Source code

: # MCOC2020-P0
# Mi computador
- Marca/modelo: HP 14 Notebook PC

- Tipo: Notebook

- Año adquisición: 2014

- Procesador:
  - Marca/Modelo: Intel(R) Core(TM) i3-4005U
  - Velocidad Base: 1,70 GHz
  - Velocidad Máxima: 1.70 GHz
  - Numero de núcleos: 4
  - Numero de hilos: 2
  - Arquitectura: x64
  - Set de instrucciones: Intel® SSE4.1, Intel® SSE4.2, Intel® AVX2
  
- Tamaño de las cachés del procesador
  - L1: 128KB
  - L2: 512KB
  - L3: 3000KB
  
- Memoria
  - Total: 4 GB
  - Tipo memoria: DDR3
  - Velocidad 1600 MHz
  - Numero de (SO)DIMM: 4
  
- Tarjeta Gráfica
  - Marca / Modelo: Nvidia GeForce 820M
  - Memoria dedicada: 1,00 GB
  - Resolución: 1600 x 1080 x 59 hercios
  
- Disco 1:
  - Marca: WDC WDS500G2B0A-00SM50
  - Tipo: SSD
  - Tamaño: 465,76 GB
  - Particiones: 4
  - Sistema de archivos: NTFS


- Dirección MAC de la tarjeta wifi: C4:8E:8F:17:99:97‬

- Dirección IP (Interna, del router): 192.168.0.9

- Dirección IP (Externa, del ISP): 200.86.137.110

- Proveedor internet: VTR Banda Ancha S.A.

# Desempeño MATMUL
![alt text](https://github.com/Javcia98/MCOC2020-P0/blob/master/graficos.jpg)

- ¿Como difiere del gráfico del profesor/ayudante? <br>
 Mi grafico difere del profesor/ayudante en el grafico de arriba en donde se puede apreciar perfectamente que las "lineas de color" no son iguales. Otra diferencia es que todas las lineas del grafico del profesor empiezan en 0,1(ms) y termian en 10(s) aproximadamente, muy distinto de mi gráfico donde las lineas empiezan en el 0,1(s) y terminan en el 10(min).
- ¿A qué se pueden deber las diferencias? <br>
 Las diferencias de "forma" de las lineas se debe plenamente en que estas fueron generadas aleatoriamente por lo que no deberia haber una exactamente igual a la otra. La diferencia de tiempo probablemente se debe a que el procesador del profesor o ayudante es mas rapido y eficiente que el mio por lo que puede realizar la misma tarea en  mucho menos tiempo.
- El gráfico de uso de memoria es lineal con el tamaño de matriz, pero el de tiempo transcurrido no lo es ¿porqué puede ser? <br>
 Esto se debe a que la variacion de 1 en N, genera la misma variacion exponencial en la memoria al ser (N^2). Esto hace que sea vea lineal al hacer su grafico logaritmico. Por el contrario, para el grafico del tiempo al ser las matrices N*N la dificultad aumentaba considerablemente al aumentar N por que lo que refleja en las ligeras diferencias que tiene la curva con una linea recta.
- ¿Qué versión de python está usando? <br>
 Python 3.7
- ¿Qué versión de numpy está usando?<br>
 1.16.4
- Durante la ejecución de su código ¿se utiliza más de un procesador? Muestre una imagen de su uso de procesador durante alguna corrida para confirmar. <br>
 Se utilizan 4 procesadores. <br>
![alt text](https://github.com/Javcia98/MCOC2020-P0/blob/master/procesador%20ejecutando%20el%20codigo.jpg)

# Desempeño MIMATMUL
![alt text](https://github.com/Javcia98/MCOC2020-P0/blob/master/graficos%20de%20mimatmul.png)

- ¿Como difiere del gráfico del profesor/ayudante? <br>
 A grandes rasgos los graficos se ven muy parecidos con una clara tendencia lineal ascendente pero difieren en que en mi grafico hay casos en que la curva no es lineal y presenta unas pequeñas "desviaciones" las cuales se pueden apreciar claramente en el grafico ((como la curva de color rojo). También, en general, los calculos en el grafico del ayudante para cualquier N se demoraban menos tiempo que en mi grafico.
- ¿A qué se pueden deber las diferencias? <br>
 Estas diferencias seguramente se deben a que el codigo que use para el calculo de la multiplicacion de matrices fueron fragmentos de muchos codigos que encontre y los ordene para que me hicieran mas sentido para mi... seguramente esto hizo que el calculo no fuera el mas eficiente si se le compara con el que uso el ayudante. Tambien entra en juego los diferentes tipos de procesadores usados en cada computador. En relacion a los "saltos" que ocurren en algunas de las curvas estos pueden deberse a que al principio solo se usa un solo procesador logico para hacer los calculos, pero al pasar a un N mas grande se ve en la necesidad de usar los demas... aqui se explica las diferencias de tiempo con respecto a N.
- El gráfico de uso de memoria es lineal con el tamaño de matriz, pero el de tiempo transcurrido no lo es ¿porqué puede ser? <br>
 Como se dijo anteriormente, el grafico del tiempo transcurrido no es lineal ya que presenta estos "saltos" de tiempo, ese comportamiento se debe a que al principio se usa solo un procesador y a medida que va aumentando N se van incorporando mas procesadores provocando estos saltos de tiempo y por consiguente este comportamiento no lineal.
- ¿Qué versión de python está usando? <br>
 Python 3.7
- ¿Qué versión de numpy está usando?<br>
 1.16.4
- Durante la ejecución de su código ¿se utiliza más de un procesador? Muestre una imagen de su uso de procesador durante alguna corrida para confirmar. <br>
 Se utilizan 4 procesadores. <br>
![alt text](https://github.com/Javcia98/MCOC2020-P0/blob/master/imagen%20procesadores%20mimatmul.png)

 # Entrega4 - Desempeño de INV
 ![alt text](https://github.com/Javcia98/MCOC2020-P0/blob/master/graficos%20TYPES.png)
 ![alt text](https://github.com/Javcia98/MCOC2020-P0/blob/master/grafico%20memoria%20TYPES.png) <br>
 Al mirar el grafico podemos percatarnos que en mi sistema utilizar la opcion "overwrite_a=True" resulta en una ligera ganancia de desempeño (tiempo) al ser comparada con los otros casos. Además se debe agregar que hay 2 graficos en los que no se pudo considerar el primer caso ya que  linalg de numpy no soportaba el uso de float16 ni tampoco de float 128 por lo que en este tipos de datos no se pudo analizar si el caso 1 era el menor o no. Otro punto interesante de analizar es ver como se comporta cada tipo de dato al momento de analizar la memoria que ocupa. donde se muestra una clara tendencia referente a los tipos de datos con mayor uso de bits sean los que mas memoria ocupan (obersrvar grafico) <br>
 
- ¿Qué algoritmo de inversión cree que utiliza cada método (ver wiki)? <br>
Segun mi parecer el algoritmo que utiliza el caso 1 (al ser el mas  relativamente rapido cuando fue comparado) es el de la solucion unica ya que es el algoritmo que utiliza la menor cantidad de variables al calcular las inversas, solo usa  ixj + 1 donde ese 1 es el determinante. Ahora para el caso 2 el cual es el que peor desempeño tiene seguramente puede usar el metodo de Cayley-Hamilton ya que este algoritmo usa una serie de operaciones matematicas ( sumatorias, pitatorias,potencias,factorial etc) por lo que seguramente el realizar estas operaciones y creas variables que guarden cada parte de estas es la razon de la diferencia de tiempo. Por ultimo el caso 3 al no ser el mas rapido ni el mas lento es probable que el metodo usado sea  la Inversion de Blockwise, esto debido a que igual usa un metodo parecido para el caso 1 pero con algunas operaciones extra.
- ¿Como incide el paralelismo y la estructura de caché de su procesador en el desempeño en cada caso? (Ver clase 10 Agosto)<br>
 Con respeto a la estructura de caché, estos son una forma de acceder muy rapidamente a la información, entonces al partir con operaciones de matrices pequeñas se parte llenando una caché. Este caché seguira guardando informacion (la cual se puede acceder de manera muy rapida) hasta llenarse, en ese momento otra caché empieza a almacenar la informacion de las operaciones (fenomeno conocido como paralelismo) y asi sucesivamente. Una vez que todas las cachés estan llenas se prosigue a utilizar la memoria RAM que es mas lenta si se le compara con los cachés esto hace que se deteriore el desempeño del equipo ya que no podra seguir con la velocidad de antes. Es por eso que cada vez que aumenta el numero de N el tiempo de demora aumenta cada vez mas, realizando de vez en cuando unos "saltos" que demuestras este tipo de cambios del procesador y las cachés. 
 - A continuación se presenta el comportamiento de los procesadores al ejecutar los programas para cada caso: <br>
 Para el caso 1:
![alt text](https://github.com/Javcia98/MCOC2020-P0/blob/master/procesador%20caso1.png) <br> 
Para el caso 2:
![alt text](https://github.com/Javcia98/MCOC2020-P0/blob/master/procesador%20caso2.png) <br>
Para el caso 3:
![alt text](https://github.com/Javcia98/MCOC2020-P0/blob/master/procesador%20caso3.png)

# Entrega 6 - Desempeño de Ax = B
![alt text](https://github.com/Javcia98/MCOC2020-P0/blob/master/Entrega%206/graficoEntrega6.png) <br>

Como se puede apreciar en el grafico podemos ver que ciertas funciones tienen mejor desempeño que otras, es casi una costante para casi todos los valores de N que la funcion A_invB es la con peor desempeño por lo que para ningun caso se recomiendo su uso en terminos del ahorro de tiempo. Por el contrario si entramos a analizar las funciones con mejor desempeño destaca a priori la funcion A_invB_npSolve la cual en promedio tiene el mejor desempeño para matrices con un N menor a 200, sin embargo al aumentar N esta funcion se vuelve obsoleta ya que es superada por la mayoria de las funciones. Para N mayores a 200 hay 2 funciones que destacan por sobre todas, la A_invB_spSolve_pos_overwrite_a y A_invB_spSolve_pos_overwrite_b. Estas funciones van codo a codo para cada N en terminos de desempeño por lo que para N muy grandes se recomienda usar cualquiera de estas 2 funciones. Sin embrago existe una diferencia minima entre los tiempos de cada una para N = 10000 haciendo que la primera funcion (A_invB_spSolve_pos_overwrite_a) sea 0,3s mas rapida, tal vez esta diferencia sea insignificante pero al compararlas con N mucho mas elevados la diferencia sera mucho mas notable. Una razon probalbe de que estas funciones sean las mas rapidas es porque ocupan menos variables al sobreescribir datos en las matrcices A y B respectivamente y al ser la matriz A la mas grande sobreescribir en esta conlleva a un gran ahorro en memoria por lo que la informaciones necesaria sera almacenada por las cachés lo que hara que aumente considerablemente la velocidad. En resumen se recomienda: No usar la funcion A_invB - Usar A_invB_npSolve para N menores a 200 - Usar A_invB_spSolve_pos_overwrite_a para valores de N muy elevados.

▸ **Prompt**: An exact copy of the lines above between the line holding "- Tipo: SSD" and the line holding "# Desempeño MATMUL", inclusive, is the whole answer.

▸ **Written solution**:
  - Tipo: SSD
  - Tamaño: 465,76 GB
  - Particiones: 4
  - Sistema de archivos: NTFS


- Dirección MAC de la tarjeta wifi: C4:8E:8F:17:99:97‬

- Dirección IP (Interna, del router): 192.168.0.9

- Dirección IP (Externa, del ISP): 200.86.137.110

- Proveedor internet: VTR Banda Ancha S.A.

# Desempeño MATMUL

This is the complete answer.